[[ DATA LISTING, beginning ]]

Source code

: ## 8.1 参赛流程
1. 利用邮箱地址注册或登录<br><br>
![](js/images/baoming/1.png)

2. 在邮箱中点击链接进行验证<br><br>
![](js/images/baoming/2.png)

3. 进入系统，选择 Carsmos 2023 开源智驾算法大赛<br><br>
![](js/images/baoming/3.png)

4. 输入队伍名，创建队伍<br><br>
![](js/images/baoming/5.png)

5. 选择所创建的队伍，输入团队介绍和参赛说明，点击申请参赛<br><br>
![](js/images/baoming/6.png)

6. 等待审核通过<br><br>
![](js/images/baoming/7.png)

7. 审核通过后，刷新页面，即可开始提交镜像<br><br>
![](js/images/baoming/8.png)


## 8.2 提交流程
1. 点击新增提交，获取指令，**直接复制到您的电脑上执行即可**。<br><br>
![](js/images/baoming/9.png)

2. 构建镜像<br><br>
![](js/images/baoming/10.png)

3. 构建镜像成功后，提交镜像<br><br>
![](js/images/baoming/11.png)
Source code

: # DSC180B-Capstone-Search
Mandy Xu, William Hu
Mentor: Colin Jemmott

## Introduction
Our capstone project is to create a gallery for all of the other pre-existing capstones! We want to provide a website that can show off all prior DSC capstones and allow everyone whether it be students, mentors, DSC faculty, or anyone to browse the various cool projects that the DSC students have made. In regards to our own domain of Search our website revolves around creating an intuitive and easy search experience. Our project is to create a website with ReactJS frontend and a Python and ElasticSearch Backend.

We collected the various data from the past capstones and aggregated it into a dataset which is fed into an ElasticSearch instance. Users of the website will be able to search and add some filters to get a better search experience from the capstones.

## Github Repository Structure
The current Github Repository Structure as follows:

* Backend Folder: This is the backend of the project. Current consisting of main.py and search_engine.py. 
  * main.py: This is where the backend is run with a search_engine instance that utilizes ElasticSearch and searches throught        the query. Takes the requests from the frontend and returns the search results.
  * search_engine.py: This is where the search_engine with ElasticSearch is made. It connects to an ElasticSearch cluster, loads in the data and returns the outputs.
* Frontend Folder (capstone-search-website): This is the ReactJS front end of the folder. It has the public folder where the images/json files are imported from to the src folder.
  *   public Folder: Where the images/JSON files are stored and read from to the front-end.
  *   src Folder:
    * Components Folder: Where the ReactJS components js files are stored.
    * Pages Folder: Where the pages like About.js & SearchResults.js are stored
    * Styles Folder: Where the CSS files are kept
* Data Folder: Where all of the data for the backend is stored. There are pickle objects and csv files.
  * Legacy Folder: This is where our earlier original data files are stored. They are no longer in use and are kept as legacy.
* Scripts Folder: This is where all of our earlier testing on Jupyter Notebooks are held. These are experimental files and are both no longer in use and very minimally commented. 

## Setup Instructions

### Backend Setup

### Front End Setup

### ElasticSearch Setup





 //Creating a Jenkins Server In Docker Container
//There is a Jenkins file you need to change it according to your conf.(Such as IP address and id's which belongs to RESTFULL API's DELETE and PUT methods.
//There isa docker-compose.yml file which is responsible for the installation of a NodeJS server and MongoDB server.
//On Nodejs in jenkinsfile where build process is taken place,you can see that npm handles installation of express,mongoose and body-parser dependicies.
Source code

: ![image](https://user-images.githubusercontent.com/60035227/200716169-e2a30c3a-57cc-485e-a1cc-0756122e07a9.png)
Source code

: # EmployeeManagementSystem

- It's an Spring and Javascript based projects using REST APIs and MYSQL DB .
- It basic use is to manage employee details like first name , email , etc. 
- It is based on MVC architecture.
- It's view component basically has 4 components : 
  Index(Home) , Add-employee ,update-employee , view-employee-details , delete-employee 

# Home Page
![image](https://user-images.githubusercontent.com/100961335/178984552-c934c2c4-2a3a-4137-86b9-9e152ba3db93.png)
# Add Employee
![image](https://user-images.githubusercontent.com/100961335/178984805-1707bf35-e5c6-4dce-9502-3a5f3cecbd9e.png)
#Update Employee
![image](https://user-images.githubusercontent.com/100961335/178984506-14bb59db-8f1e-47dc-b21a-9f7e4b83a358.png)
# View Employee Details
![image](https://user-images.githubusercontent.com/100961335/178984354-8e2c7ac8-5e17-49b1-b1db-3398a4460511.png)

[[ DATA LISTING, end ]]

_WORK ORDER_. Retype the records above exactly as they appear.

_WORKED SOLUTION_.
Source code

: ## 8.1 参赛流程
1. 利用邮箱地址注册或登录<br><br>
![](js/images/baoming/1.png)

2. 在邮箱中点击链接进行验证<br><br>
![](js/images/baoming/2.png)

3. 进入系统，选择 Carsmos 2023 开源智驾算法大赛<br><br>
![](js/images/baoming/3.png)

4. 输入队伍名，创建队伍<br><br>
![](js/images/baoming/5.png)

5. 选择所创建的队伍，输入团队介绍和参赛说明，点击申请参赛<br><br>
![](js/images/baoming/6.png)

6. 等待审核通过<br><br>
![](js/images/baoming/7.png)

7. 审核通过后，刷新页面，即可开始提交镜像<br><br>
![](js/images/baoming/8.png)


## 8.2 提交流程
1. 点击新增提交，获取指令，**直接复制到您的电脑上执行即可**。<br><br>
![](js/images/baoming/9.png)

2. 构建镜像<br><br>
![](js/images/baoming/10.png)

3. 构建镜像成功后，提交镜像<br><br>
![](js/images/baoming/11.png)
Source code

: # DSC180B-Capstone-Search
Mandy Xu, William Hu
Mentor: Colin Jemmott

## Introduction
Our capstone project is to create a gallery for all of the other pre-existing capstones! We want to provide a website that can show off all prior DSC capstones and allow everyone whether it be students, mentors, DSC faculty, or anyone to browse the various cool projects that the DSC students have made. In regards to our own domain of Search our website revolves around creating an intuitive and easy search experience. Our project is to create a website with ReactJS frontend and a Python and ElasticSearch Backend.

We collected the various data from the past capstones and aggregated it into a dataset which is fed into an ElasticSearch instance. Users of the website will be able to search and add some filters to get a better search experience from the capstones.

## Github Repository Structure
The current Github Repository Structure as follows:

* Backend Folder: This is the backend of the project. Current consisting of main.py and search_engine.py. 
  * main.py: This is where the backend is run with a search_engine instance that utilizes ElasticSearch and searches throught        the query. Takes the requests from the frontend and returns the search results.
  * search_engine.py: This is where the search_engine with ElasticSearch is made. It connects to an ElasticSearch cluster, loads in the data and returns the outputs.
* Frontend Folder (capstone-search-website): This is the ReactJS front end of the folder. It has the public folder where the images/json files are imported from to the src folder.
  *   public Folder: Where the images/JSON files are stored and read from to the front-end.
  *   src Folder:
    * Components Folder: Where the ReactJS components js files are stored.
    * Pages Folder: Where the pages like About.js & SearchResults.js are stored
    * Styles Folder: Where the CSS files are kept
* Data Folder: Where all of the data for the backend is stored. There are pickle objects and csv files.
  * Legacy Folder: This is where our earlier original data files are stored. They are no longer in use and are kept as legacy.
* Scripts Folder: This is where all of our earlier testing on Jupyter Notebooks are held. These are experimental files and are both no longer in use and very minimally commented. 

## Setup Instructions

### Backend Setup

### Front End Setup

### ElasticSearch Setup





 //Creating a Jenkins Server In Docker Container
//There is a Jenkins file you need to change it according to your conf.(Such as IP address and id's which belongs to RESTFULL API's DELETE and PUT methods.
//There isa docker-compose.yml file which is responsible for the installation of a NodeJS server and MongoDB server.
//On Nodejs in jenkinsfile where build process is taken place,you can see that npm handles installation of express,mongoose and body-parser dependicies.
Source code

: ![image](https://user-images.githubusercontent.com/60035227/200716169-e2a30c3a-57cc-485e-a1cc-0756122e07a9.png)
Source code

: # EmployeeManagementSystem

- It's an Spring and Javascript based projects using REST APIs and MYSQL DB .
- It basic use is to manage employee details like first name , email , etc. 
- It is based on MVC architecture.
- It's view component basically has 4 components : 
  Index(Home) , Add-employee ,update-employee , view-employee-details , delete-employee 

# Home Page
![image](https://user-images.githubusercontent.com/100961335/178984552-c934c2c4-2a3a-4137-86b9-9e152ba3db93.png)
# Add Employee
![image](https://user-images.githubusercontent.com/100961335/178984805-1707bf35-e5c6-4dce-9502-3a5f3cecbd9e.png)
#Update Employee
![image](https://user-images.githubusercontent.com/100961335/178984506-14bb59db-8f1e-47dc-b21a-9f7e4b83a358.png)
# View Employee Details
![image](https://user-images.githubusercontent.com/100961335/178984354-8e2c7ac8-5e17-49b1-b1db-3398a4460511.png)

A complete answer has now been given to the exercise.